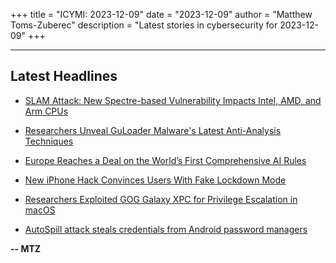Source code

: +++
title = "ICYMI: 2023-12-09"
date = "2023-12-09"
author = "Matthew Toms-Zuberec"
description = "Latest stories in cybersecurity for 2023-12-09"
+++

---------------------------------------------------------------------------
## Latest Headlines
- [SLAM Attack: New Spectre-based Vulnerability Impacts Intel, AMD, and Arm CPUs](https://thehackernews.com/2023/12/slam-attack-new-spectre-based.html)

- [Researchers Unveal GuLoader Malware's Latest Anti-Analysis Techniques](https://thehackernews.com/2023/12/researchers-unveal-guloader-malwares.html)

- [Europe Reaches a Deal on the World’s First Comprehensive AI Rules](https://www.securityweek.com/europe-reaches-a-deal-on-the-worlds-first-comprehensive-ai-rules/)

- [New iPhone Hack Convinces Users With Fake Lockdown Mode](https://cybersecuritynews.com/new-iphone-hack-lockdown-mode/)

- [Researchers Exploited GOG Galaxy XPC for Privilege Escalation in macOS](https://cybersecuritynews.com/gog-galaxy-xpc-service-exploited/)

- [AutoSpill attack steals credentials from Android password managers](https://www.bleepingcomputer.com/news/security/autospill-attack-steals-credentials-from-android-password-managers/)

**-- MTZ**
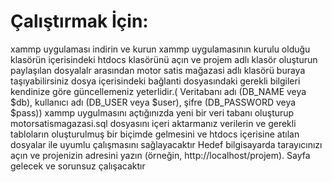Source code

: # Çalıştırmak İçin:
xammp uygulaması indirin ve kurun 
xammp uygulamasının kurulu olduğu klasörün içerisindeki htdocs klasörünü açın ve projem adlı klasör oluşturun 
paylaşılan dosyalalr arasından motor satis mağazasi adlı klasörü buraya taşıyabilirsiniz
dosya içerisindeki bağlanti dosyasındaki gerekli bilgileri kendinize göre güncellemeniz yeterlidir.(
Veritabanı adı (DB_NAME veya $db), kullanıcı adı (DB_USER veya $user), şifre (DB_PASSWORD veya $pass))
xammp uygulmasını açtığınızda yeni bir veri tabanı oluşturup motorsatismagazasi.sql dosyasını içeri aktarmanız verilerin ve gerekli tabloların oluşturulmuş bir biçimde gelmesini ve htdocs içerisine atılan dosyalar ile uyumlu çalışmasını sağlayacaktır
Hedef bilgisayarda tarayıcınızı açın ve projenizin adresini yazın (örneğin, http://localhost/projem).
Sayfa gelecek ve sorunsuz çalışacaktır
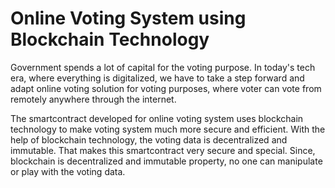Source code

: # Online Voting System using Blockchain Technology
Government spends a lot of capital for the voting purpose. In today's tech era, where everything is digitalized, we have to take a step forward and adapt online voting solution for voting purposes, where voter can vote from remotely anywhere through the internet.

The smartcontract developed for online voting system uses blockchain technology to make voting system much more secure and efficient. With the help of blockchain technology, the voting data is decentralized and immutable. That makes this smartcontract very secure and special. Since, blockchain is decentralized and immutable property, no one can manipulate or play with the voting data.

__Action item__
What do the lines from the one with "using Blockchain Technology" through the last line of the entries say? Print them word for word, both ends included, and nothing else.

__Exercise answer__
: # Online Voting System using Blockchain Technology
Government spends a lot of capital for the voting purpose. In today's tech era, where everything is digitalized, we have to take a step forward and adapt online voting solution for voting purposes, where voter can vote from remotely anywhere through the internet.

The smartcontract developed for online voting system uses blockchain technology to make voting system much more secure and efficient. With the help of blockchain technology, the voting data is decentralized and immutable. That makes this smartcontract very secure and special. Since, blockchain is decentralized and immutable property, no one can manipulate or play with the voting data.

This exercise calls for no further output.